De esta forma, las palabras se retorcerán, estarán reflejadas o presentarán los más variados tamaños y
repeticiones. Un referente obligado y en el cual hará especial hincapié McLuhan es el Finnegan's Wake de
James Joyce, ya que la representación del lenguaje en esta obra es infinítamente más importante que el
contenido que pueda tener. Con esta idea básica parten también las ideas del profesor canadiense, siendo de
obligada mención la clásica afirmación de que el medio es el mensaje ya que incluso el mismo título de la
obra comentada no es sino una pequeña perversión y juego de palabras de esta frase (en inglés mensaje es
message, frente a masaje, massage). Con especial humor y sarcasmo, comprobamos cómo una de las primeras
ilustraciones corresponde a una oreja ayudada por una mano en ademán de obtener una mejor escucha y bajo
la fotografía encontramos una interrogación ¿el masaje?. Creemos firmemente que innumerables lectores de
esta obra han sacado de ella conclusiones trascendentales o innovadoras teorías sociológicas y ni siquiera se
han percatado de la pequeña broma que supone el título del libro. Al ver esto no podemos sino recordar la
brillante aparición del profesor McLuhan en el film de Woody Allen Annie Hall y confirmar que ciertamente
el medio es el mensaje.
McLuhan parte de una idea básica en este libro para confirmar sus teorías, y ésta es que los medios de
comunicación no son sino una prolongación de los sentidos humanos. Esto lleva consigo que con cada
adelanto tecnológico que se produce pueda hablarse también de una nueva forma de percepción de la realidad.
Este hecho situado en una época de evolución tecnológica constante y desenfrenada lleva consigo el choque
en las ideologías entre padres e hijos, pues en ese pequeño salto generacional la forma de ver y entender el
mundo ha cambiado completamente. Este libro fue escrito en 1967 y obviamente hace referencia a las
diferencias entre unos hijos criados bajo la tutela de la televisión y sus padres, carentes de ella y en contacto
con el mundo gracias a la imprenta. No podía imaginarse McLuhan lo profético de sus teorías treinta años
después, cuando incluso entre hermanos con algunos años de diferencia se ve el contraste entre el
conocimiento y empleo de las nuevas tecnologías como Internet y la ignorancia de éstas.

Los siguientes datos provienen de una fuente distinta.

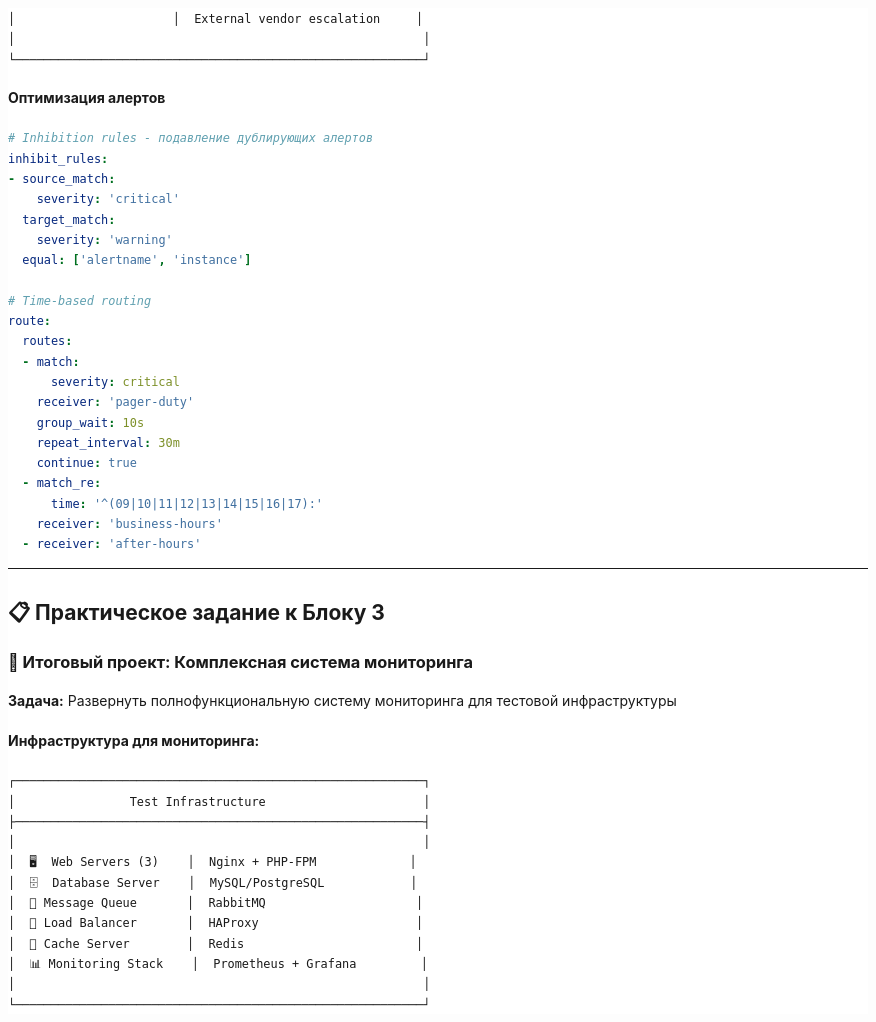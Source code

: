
 ```
│                      │  External vendor escalation     │
│                                                         │
└─────────────────────────────────────────────────────────┘
```

#### Оптимизация алертов

```yaml
# Inhibition rules - подавление дублирующих алертов
inhibit_rules:
- source_match:
    severity: 'critical'
  target_match:
    severity: 'warning'
  equal: ['alertname', 'instance']

# Time-based routing
route:
  routes:
  - match:
      severity: critical
    receiver: 'pager-duty'
    group_wait: 10s
    repeat_interval: 30m
    continue: true
  - match_re:
      time: '^(09|10|11|12|13|14|15|16|17):'
    receiver: 'business-hours'
  - receiver: 'after-hours'
```

---

## 📋 Практическое задание к Блоку 3

### 🎯 Итоговый проект: Комплексная система мониторинга

**Задача:** Развернуть полнофункциональную систему мониторинга для тестовой инфраструктуры

#### Инфраструктура для мониторинга:

```
┌─────────────────────────────────────────────────────────┐
│                Test Infrastructure                      │
├─────────────────────────────────────────────────────────┤
│                                                         │
│  🖥️  Web Servers (3)    │  Nginx + PHP-FPM             │
│  🗄️  Database Server    │  MySQL/PostgreSQL            │
│  📨 Message Queue       │  RabbitMQ                     │
│  🔄 Load Balancer       │  HAProxy                      │
│  💾 Cache Server        │  Redis                        │
│  📊 Monitoring Stack    │  Prometheus + Grafana         │
│                                                         │
└─────────────────────────────────────────────────────────┘
```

Un serio problema
que plantea esta dependencia de las siempre cambiantes tecnologías en la formación de las personas puede
encontrarse en la contraria dicotomía habida entre nuestro conocimiento y aprendizaje natural, los medios de
comunicación, y la enseñanza academicista y tradicional, apegada a los cada vez más incomprensibles libros
(haciendo con esto referencia al medio y no al contenido).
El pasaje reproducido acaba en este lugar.